“Dirty Tricks?”

3 January 2007



Giuliani Loses Presidential Playbook

Former New York Mayor Rudolph Giuliani may soon announce his candidacy for president. Yesterday, the New York Daily News reported in an exclusive story that someone helping him in the endeavor managed to lose a binder with a 140-page plan inside. Team Giuliani says it was the victim of dirty tricks. Cynics ask how better to float a campaign trial balloon without spending millions? However, the playbook offers amazing insight into what candidates must do before they have shaken a single hand or kissed a single baby in the actual campaign.

First, the book lists all of the problems that Mr. Giuliani would face. For example, he was extremely close to disgraced New York Police Commissioner Bernard Kerik. He had a messy divorce from Donna Hanover and has married his former mistress Judith Nathan. That may not play well in the family-values GOP. He has a private business that would be open to scrutiny, and few businesses bear much investigation before ethical questions arise. On social issues, he is out of step with Bible Belt Republicans.

Second, there is money. Part of the modern presidential campaign relies on “removing the oxygen from the room” by building a huge war-chest early on. The idea is to discourage other candidates from ever starting. His “baseline goal” for 2007 is to raise between $100 million and $125 million with the former mayor at 250 fundraisers, including 50 between February 15 and March 31.
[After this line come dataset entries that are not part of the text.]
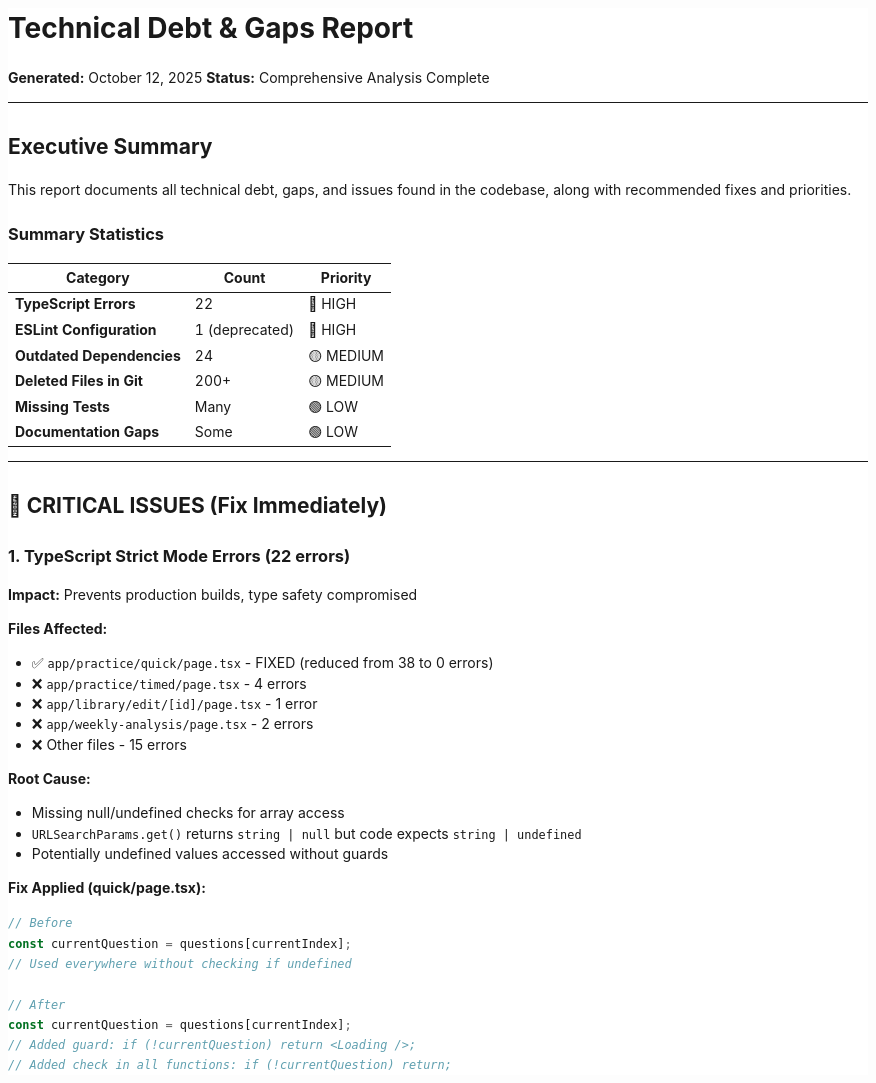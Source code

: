 # Technical Debt & Gaps Report

**Generated:** October 12, 2025
**Status:** Comprehensive Analysis Complete

---

## Executive Summary

This report documents all technical debt, gaps, and issues found in the codebase, along with recommended fixes and priorities.

### Summary Statistics

| Category | Count | Priority |
|----------|-------|----------|
| **TypeScript Errors** | 22 | 🔴 HIGH |
| **ESLint Configuration** | 1 (deprecated) | 🔴 HIGH |
| **Outdated Dependencies** | 24 | 🟡 MEDIUM |
| **Deleted Files in Git** | 200+ | 🟡 MEDIUM |
| **Missing Tests** | Many | 🟢 LOW |
| **Documentation Gaps** | Some | 🟢 LOW |

---

## 🔴 CRITICAL ISSUES (Fix Immediately)

### 1. TypeScript Strict Mode Errors (22 errors)

**Impact:** Prevents production builds, type safety compromised

**Files Affected:**
- ✅ `app/practice/quick/page.tsx` - FIXED (reduced from 38 to 0 errors)
- ❌ `app/practice/timed/page.tsx` - 4 errors
- ❌ `app/library/edit/[id]/page.tsx` - 1 error
- ❌ `app/weekly-analysis/page.tsx` - 2 errors
- ❌ Other files - 15 errors

**Root Cause:**
- Missing null/undefined checks for array access
- `URLSearchParams.get()` returns `string | null` but code expects `string | undefined`
- Potentially undefined values accessed without guards

**Fix Applied (quick/page.tsx):**
```typescript
// Before
const currentQuestion = questions[currentIndex];
// Used everywhere without checking if undefined

// After
const currentQuestion = questions[currentIndex];
// Added guard: if (!currentQuestion) return <Loading />;
// Added check in all functions: if (!currentQuestion) return;
```
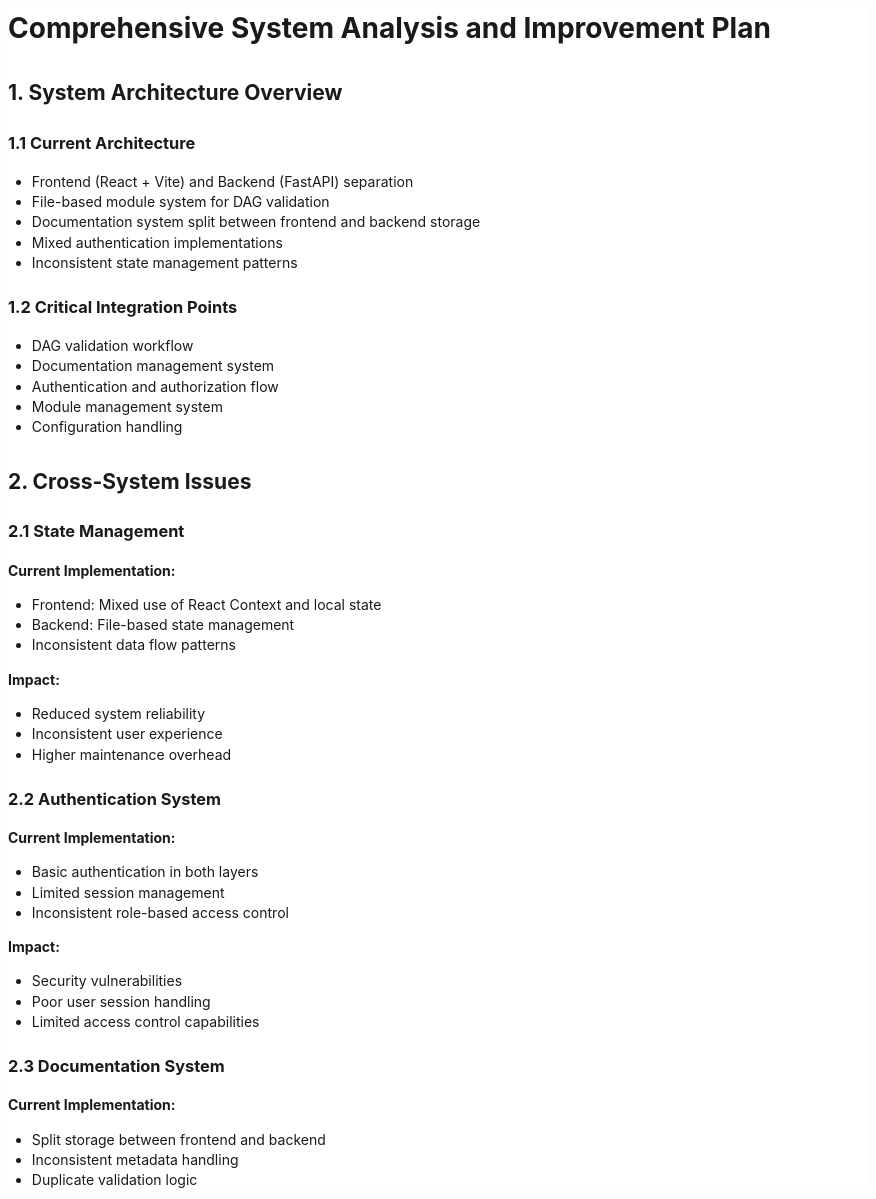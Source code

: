 
# Comprehensive System Analysis and Improvement Plan

## 1. System Architecture Overview

### 1.1 Current Architecture
- Frontend (React + Vite) and Backend (FastAPI) separation
- File-based module system for DAG validation
- Documentation system split between frontend and backend storage
- Mixed authentication implementations
- Inconsistent state management patterns

### 1.2 Critical Integration Points
- DAG validation workflow
- Documentation management system
- Authentication and authorization flow
- Module management system
- Configuration handling

## 2. Cross-System Issues

### 2.1 State Management
**Current Implementation:**
- Frontend: Mixed use of React Context and local state
- Backend: File-based state management
- Inconsistent data flow patterns

**Impact:**
- Reduced system reliability
- Inconsistent user experience
- Higher maintenance overhead

### 2.2 Authentication System
**Current Implementation:**
- Basic authentication in both layers
- Limited session management
- Inconsistent role-based access control

**Impact:**
- Security vulnerabilities
- Poor user session handling
- Limited access control capabilities

### 2.3 Documentation System
**Current Implementation:**
- Split storage between frontend and backend
- Inconsistent metadata handling
- Duplicate validation logic
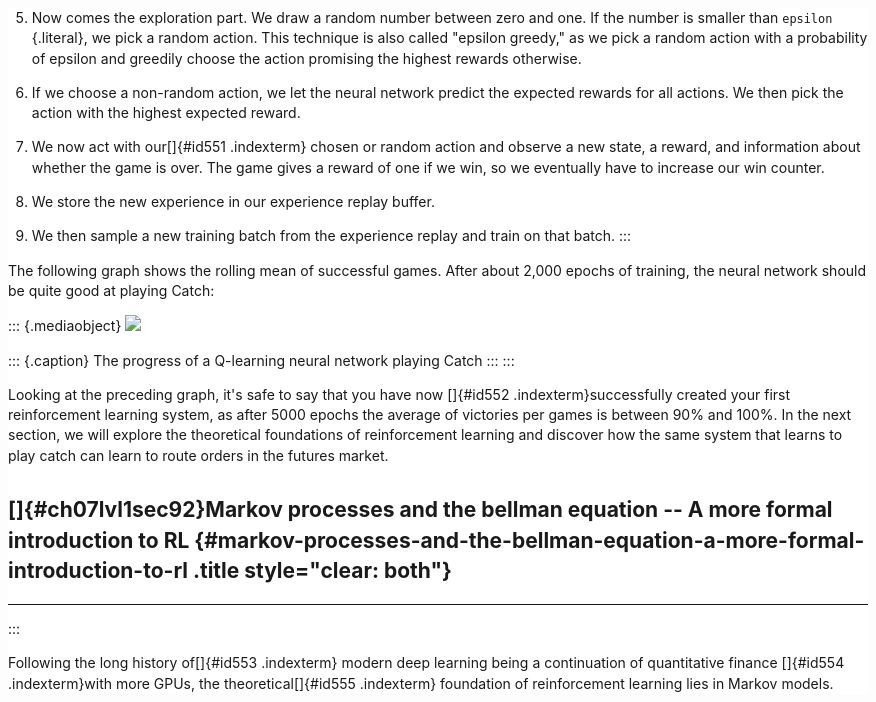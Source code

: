 5.  Now comes the exploration part. We draw a random number between zero
    and one. If the number is smaller than `epsilon`{.literal}, we pick
    a random action. This technique is also called \"epsilon greedy,\"
    as we pick a random action with a probability of epsilon and
    greedily choose the action promising the highest rewards otherwise.

6.  If we choose a non-random action, we let the neural network predict
    the expected rewards for all actions. We then pick the action with
    the highest expected reward.

7.  We now act with our[]{#id551 .indexterm} chosen or random action and
    observe a new state, a reward, and information about whether the
    game is over. The game gives a reward of one if we win, so we
    eventually have to increase our win counter.

8.  We store the new experience in our experience replay buffer.

9.  We then sample a new training batch from the experience replay and
    train on that batch.
:::

The following graph shows the rolling mean of successful games. After
about 2,000 epochs of training, the neural network should be quite good
at playing Catch:

::: {.mediaobject}
![](2_files/B10354_07_03.jpg)

::: {.caption}
The progress of a Q-learning neural network playing Catch
:::
:::

Looking at the preceding graph, it\'s safe to say that you have now
[]{#id552 .indexterm}successfully created your first reinforcement
learning system, as after 5000 epochs the average of victories per games
is between 90% and 100%. In the next section, we will explore the
theoretical foundations of reinforcement learning and discover how the
same system that learns to play catch can learn to route orders in the
futures market.



[]{#ch07lvl1sec92}Markov processes and the bellman equation -- A more formal introduction to RL {#markov-processes-and-the-bellman-equation-a-more-formal-introduction-to-rl .title style="clear: both"}
-----------------------------------------------------------------------------------------------

</div>

</div>

------------------------------------------------------------------------
:::

Following the long history of[]{#id553 .indexterm} modern deep learning
being a continuation of quantitative finance []{#id554 .indexterm}with
more GPUs, the theoretical[]{#id555 .indexterm} foundation of
reinforcement learning lies in Markov models.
Related to this is assembling as formidable a team of backers as one can find. Among the big shots Mayor Giuliani wants in his corner are: Home Depot founder Ken Langone, hedge fund manager Paul Singer and Texas oilman Boone Pickens – all of whom seem to have signed up. New Jersey fund-raisers Lew Eisenberg and Larry Bathgate, FedEx CEO Fred Smith and financier Henry Kravis, while on the Giuliani list, have put on McCain buttons. Still undecided but listed are: Paramount CEO Brad Grey, former Vikings quarterback Fran Tarkenton, News Corp. CEO Rupert Murdoch, PepsiCo chief Dawn Hudson and Goldman Sachs CEO Lloyd Blankfein.

Whether Mr. Giuliani is the victim of a dirty trick (his campaign claims a bag holdinbg the book was stolen from a private plane, the playbook copied, and then everything returned) or whether he is testing the waters in a rather duplicitous fashion is not all that relevant. What does matter is just how early the 2008 campaign has begun and how much work goes into running for the office before a person ever announces his or her candidacy. There has to be a better way.